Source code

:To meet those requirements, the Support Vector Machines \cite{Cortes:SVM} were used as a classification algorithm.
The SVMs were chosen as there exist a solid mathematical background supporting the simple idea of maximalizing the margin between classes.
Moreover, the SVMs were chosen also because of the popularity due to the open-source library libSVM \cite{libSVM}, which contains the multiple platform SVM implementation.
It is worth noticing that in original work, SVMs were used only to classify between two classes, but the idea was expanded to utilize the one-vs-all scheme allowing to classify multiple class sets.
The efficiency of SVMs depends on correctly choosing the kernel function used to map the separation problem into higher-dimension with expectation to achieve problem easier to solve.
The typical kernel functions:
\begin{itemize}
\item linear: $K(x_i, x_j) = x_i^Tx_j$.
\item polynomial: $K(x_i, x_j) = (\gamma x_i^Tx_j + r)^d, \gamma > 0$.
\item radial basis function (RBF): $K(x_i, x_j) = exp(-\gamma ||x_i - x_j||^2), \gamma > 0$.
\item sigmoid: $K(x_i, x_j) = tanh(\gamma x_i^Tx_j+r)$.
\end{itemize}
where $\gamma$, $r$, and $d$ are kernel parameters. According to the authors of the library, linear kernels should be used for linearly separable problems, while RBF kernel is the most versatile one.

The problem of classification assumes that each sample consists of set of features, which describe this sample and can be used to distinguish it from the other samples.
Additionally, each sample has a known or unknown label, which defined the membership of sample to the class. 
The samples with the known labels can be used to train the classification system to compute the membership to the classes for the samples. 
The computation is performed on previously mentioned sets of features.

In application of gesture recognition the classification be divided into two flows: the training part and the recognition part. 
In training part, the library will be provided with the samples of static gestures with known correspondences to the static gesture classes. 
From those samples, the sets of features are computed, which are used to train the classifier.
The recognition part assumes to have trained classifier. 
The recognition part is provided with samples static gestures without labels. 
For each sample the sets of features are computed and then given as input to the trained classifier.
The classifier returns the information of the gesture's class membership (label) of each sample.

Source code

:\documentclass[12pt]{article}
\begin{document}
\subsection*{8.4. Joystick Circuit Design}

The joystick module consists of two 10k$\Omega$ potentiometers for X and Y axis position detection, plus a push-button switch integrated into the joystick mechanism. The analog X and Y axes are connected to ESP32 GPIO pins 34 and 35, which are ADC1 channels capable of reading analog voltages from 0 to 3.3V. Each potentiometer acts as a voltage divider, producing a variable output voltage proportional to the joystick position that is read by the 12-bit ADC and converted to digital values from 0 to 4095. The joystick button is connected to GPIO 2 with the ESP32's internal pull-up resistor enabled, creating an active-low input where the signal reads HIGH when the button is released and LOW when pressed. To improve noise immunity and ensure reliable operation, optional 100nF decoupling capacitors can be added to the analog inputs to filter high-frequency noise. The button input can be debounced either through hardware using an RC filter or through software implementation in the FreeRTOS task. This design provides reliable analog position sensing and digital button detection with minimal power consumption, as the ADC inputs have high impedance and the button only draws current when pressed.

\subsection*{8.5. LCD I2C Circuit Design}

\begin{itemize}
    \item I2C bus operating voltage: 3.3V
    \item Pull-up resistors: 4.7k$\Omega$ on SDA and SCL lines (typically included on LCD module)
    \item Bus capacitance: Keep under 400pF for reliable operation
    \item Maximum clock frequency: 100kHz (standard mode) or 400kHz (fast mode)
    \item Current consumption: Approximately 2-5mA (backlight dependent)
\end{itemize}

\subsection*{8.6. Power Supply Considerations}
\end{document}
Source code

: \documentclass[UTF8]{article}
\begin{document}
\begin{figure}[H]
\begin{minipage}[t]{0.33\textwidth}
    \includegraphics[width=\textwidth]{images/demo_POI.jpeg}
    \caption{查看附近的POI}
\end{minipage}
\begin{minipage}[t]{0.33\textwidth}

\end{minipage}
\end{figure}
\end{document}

### [Problem statement]
Without changing a word, write out each entry again.

### [Solution for this problem]
Source code

:To meet those requirements, the Support Vector Machines \cite{Cortes:SVM} were used as a classification algorithm.
The SVMs were chosen as there exist a solid mathematical background supporting the simple idea of maximalizing the margin between classes.
Moreover, the SVMs were chosen also because of the popularity due to the open-source library libSVM \cite{libSVM}, which contains the multiple platform SVM implementation.
It is worth noticing that in original work, SVMs were used only to classify between two classes, but the idea was expanded to utilize the one-vs-all scheme allowing to classify multiple class sets.
The efficiency of SVMs depends on correctly choosing the kernel function used to map the separation problem into higher-dimension with expectation to achieve problem easier to solve.
The typical kernel functions:
\begin{itemize}
\item linear: $K(x_i, x_j) = x_i^Tx_j$.
\item polynomial: $K(x_i, x_j) = (\gamma x_i^Tx_j + r)^d, \gamma > 0$.
\item radial basis function (RBF): $K(x_i, x_j) = exp(-\gamma ||x_i - x_j||^2), \gamma > 0$.
\item sigmoid: $K(x_i, x_j) = tanh(\gamma x_i^Tx_j+r)$.
\end{itemize}
where $\gamma$, $r$, and $d$ are kernel parameters. According to the authors of the library, linear kernels should be used for linearly separable problems, while RBF kernel is the most versatile one.

The problem of classification assumes that each sample consists of set of features, which describe this sample and can be used to distinguish it from the other samples.
Additionally, each sample has a known or unknown label, which defined the membership of sample to the class. 
The samples with the known labels can be used to train the classification system to compute the membership to the classes for the samples. 
The computation is performed on previously mentioned sets of features.

In application of gesture recognition the classification be divided into two flows: the training part and the recognition part. 
In training part, the library will be provided with the samples of static gestures with known correspondences to the static gesture classes. 
From those samples, the sets of features are computed, which are used to train the classifier.
The recognition part assumes to have trained classifier. 
The recognition part is provided with samples static gestures without labels. 
For each sample the sets of features are computed and then given as input to the trained classifier.
The classifier returns the information of the gesture's class membership (label) of each sample.

Source code

:\documentclass[12pt]{article}
\begin{document}
\subsection*{8.4. Joystick Circuit Design}

The joystick module consists of two 10k$\Omega$ potentiometers for X and Y axis position detection, plus a push-button switch integrated into the joystick mechanism. The analog X and Y axes are connected to ESP32 GPIO pins 34 and 35, which are ADC1 channels capable of reading analog voltages from 0 to 3.3V. Each potentiometer acts as a voltage divider, producing a variable output voltage proportional to the joystick position that is read by the 12-bit ADC and converted to digital values from 0 to 4095. The joystick button is connected to GPIO 2 with the ESP32's internal pull-up resistor enabled, creating an active-low input where the signal reads HIGH when the button is released and LOW when pressed. To improve noise immunity and ensure reliable operation, optional 100nF decoupling capacitors can be added to the analog inputs to filter high-frequency noise. The button input can be debounced either through hardware using an RC filter or through software implementation in the FreeRTOS task. This design provides reliable analog position sensing and digital button detection with minimal power consumption, as the ADC inputs have high impedance and the button only draws current when pressed.

\subsection*{8.5. LCD I2C Circuit Design}

\begin{itemize}
    \item I2C bus operating voltage: 3.3V
    \item Pull-up resistors: 4.7k$\Omega$ on SDA and SCL lines (typically included on LCD module)
    \item Bus capacitance: Keep under 400pF for reliable operation
    \item Maximum clock frequency: 100kHz (standard mode) or 400kHz (fast mode)
    \item Current consumption: Approximately 2-5mA (backlight dependent)
\end{itemize}

\subsection*{8.6. Power Supply Considerations}
\end{document}
Source code

: \documentclass[UTF8]{article}
\begin{document}
\begin{figure}[H]
\begin{minipage}[t]{0.33\textwidth}
    \includegraphics[width=\textwidth]{images/demo_POI.jpeg}
    \caption{查看附近的POI}
\end{minipage}
\begin{minipage}[t]{0.33\textwidth}

\end{minipage}
\end{figure}
\end{document}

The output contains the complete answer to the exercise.